TO DO :: Copy the lines below as they are; omit the images they contain.

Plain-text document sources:
|---|
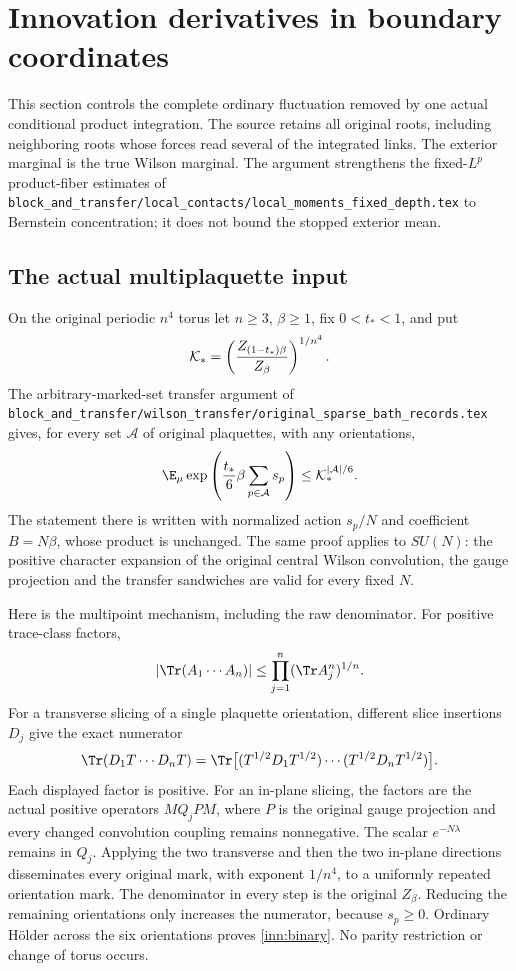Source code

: \section{Innovation derivatives in boundary coordinates}
\label{sec:innovation}

This section controls the complete ordinary fluctuation removed by one actual conditional product integration. The source retains all original roots, including neighboring roots whose forces read several of the integrated links. The exterior marginal is the true Wilson marginal. The argument strengthens the fixed-$L^p$ product-fiber estimates of \texttt{block\_and\_transfer/local\_contacts/local\_moments\_fixed\_depth.tex} to Bernstein concentration; it does not bound the stopped exterior mean.

\subsection{The actual multiplaquette input}

On the original periodic $n^4$ torus let $n\ge3$, $\beta\ge1$, fix $0<t_*<1$, and put
\begin{equation}
 {\cal K}_*=\left(\frac{Z_{(1-t_*)\beta}}{Z_\beta}\right)^{1/n^4}.
 \label{inn:K}
\end{equation}
The arbitrary-marked-set transfer argument of \texttt{block\_and\_transfer/wilson\_transfer/original\_sparse\_bath\_records.tex} gives, for every set $\mathcal A$ of original plaquettes, with any orientations,
\begin{equation}
 \E_\mu\exp\left(\frac{t_*}{6}\beta\sum_{p\in{\cal A}}s_p\right)
 \le {\cal K}_*^{|{\cal A}|/6}.
 \label{inn:binary}
\end{equation}
The statement there is written with normalized action $s_p/N$ and coefficient $B=N\beta$, whose product is unchanged. The same proof applies to $SU(N)$: the positive character expansion of the original central Wilson convolution, the gauge projection and the transfer sandwiches are valid for every fixed $N$.

Here is the multipoint mechanism, including the raw denominator. For positive trace-class factors,
\[
 |\Tr(A_1\cdots A_n)|\le\prod_{j=1}^n(\Tr A_j^n)^{1/n}.
\]
For a transverse slicing of a single plaquette orientation, different slice insertions $D_j$ give the exact numerator
\[
 \Tr(D_1T\cdots D_nT)=
 \Tr\bigl[(T^{1/2}D_1T^{1/2})\cdots(T^{1/2}D_nT^{1/2})\bigr].
\]
Each displayed factor is positive. For an in-plane slicing, the factors are the actual positive operators $M Q_j P M$, where $P$ is the original gauge projection and every changed convolution coupling remains nonnegative. The scalar $e^{-N\lambda}$ remains in $Q_j$. Applying the two transverse and then the two in-plane directions disseminates every original mark, with exponent $1/n^4$, to a uniformly repeated orientation mark. The denominator in every step is the original $Z_\beta$. Reducing the remaining orientations only increases the numerator, because $s_p\ge0$. Ordinary H\"older across the six orientations proves \eqref{inn:binary}. No parity restriction or change of torus occurs.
|---|
ANSWER TO THIS TASK ::
Source code

: \section{Innovation derivatives in boundary coordinates}
\label{sec:innovation}

This section controls the complete ordinary fluctuation removed by one actual conditional product integration. The source retains all original roots, including neighboring roots whose forces read several of the integrated links. The exterior marginal is the true Wilson marginal. The argument strengthens the fixed-$L^p$ product-fiber estimates of \texttt{block\_and\_transfer/local\_contacts/local\_moments\_fixed\_depth.tex} to Bernstein concentration; it does not bound the stopped exterior mean.

\subsection{The actual multiplaquette input}

On the original periodic $n^4$ torus let $n\ge3$, $\beta\ge1$, fix $0<t_*<1$, and put
\begin{equation}
 {\cal K}_*=\left(\frac{Z_{(1-t_*)\beta}}{Z_\beta}\right)^{1/n^4}.
 \label{inn:K}
\end{equation}
The arbitrary-marked-set transfer argument of \texttt{block\_and\_transfer/wilson\_transfer/original\_sparse\_bath\_records.tex} gives, for every set $\mathcal A$ of original plaquettes, with any orientations,
\begin{equation}
 \E_\mu\exp\left(\frac{t_*}{6}\beta\sum_{p\in{\cal A}}s_p\right)
 \le {\cal K}_*^{|{\cal A}|/6}.
 \label{inn:binary}
\end{equation}
The statement there is written with normalized action $s_p/N$ and coefficient $B=N\beta$, whose product is unchanged. The same proof applies to $SU(N)$: the positive character expansion of the original central Wilson convolution, the gauge projection and the transfer sandwiches are valid for every fixed $N$.

Here is the multipoint mechanism, including the raw denominator. For positive trace-class factors,
\[
 |\Tr(A_1\cdots A_n)|\le\prod_{j=1}^n(\Tr A_j^n)^{1/n}.
\]
For a transverse slicing of a single plaquette orientation, different slice insertions $D_j$ give the exact numerator
\[
 \Tr(D_1T\cdots D_nT)=
 \Tr\bigl[(T^{1/2}D_1T^{1/2})\cdots(T^{1/2}D_nT^{1/2})\bigr].
\]
Each displayed factor is positive. For an in-plane slicing, the factors are the actual positive operators $M Q_j P M$, where $P$ is the original gauge projection and every changed convolution coupling remains nonnegative. The scalar $e^{-N\lambda}$ remains in $Q_j$. Applying the two transverse and then the two in-plane directions disseminates every original mark, with exponent $1/n^4$, to a uniformly repeated orientation mark. The denominator in every step is the original $Z_\beta$. Reducing the remaining orientations only increases the numerator, because $s_p\ge0$. Ordinary H\"older across the six orientations proves \eqref{inn:binary}. No parity restriction or change of torus occurs.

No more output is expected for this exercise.